Bella Gaia is just beautiful. It really felt like I was back in space."
"Stunning" - Scientific American
Created in conjunction with NASA, BELLA GAIA has now become a world-renowned,
award winning live performance with "breathtaking audio-visual explorations that
will transform your view of life on earth" (AZ Weekly) and a "sound that
mesmerizes audiences" (Hollywood Progressive).
A bridger of music, visual arts, and science, Williams has won international
awards from The Canadian Society of Cinematographers, The Sundance Film
Festival, and most recently The Macau International Fulldome Film Festival for
"Best Soundtrack". Not to mention, he has collaborated with consciousness
researcher Deepak Chopra and even had a live televised jam session with
International Space Station astronaut, Koichi Wakata.
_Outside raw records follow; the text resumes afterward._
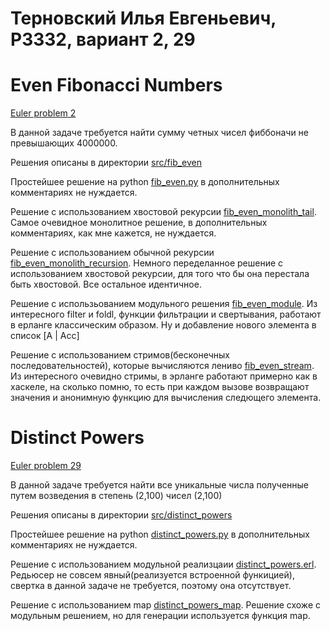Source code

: Терновский Илья Евгеньевич, P3332, вариант 2, 29
=====
# Even Fibonacci Numbers
[Euler problem 2](https://projecteuler.net/problem=2)

В данной задаче требуется найти сумму четных чисел фиббоначи не превышающих 4000000.

Решения описаны в директории [src/fib_even](https://github.com/lolmaxlevel/fp_lab1/tree/master/src/fib_even)

Простейшее решение на python [fib_even.py](https://github.com/lolmaxlevel/fp_lab1/blob/master/src/fib_even/fib_even.py) в дополнительных комментариях не нуждается.

Решение с использованием хвостовой рекурсии [fib_even_monolith_tail](https://github.com/lolmaxlevel/fp_lab1/blob/master/src/fib_even/fib_even_monolith_tail.erl). Самое очевидное монолитное решение, в дополнительных комментариях, как мне кажется, не нуждается.

Решение с использованием обычной рекурсии [fib_even_monolith_recursion](https://github.com/lolmaxlevel/fp_lab1/blob/master/src/fib_even/fib_even_monolith_recursion.erl). Немного переделанное решение с использованием хвостовой рекурсии, для того что бы она перестала быть хвостовой. Все остальное идентичное.

Решение с использьованием модульного решения [fib_even_module](https://github.com/lolmaxlevel/fp_lab1/blob/master/src/fib_even/fib_even_module.erl). Из интересного filter и foldl, функции фильтрации и свертывания, работают в ерланге классическим образом. Ну и добавление нового элемента в список [A | Acc]

Решение с использованием стримов(бесконечных последовательностей), которые вычисляются лениво [fib_even_stream](https://github.com/lolmaxlevel/fp_lab1/blob/master/src/fib_even/fib_even_stream.erl). Из интересного очевидно стримы, в эрланге работают примерно как в хаскеле, на сколько помню, то есть при каждом вызове возвращают значения и анонимную функцию для вычисления следющего элемента.

# Distinct Powers
[Euler problem 29](https://projecteuler.net/problem=29)

В данной задаче требуется найти все уникальные числа полученные путем возведения в степень (2,100) чисел (2,100)

Решения описаны в директории [src/distinct_powers](https://github.com/lolmaxlevel/fp_lab1/tree/master/src/distinct_powers)

Простейшее решение на python [distinct_powers.py](https://github.com/lolmaxlevel/fp_lab1/blob/master/src/distinct_powers/distinct_powers.py) в дополнительных комментариях не нуждается.

Решение с использованием модульной реализцаии [distinct_powers.erl](https://github.com/lolmaxlevel/fp_lab1/blob/master/src/distinct_powers/distinct_powers.erl). Редьюсер не совсем явный(реализуется встроенной функицией), свертка в данной задаче не требуется, поэтому она отсутствует.

Решение с использованием map [distinct_powers_map](https://github.com/lolmaxlevel/fp_lab1/blob/master/src/distinct_powers/distinct_powers_map.erl). Решение схоже с модульным решением, но для генерации используется функция map.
Williams is joined by an all-star cast of musicians on the new album, including
Sound Healing artist Kristin Hoffmann, tabla master Deep Singh, and Japanese
koto master Yumi Kurosawa. A "deeply moving and shimmering soundscape" (Blog
Talk Radio) complete with virtuosic violins, soothing vocals, and exotic
instrumentation (koto, tablas, Egyptian nay flute), Bella Gaia takes listeners
on a journey to uncharted musical territory with "haunting classical/world
fusion music ... creating a mesmerizing spectacle that should not be missed"
You can also check out Kenji Williams' Sports football betting appsolo project here on Magnatune.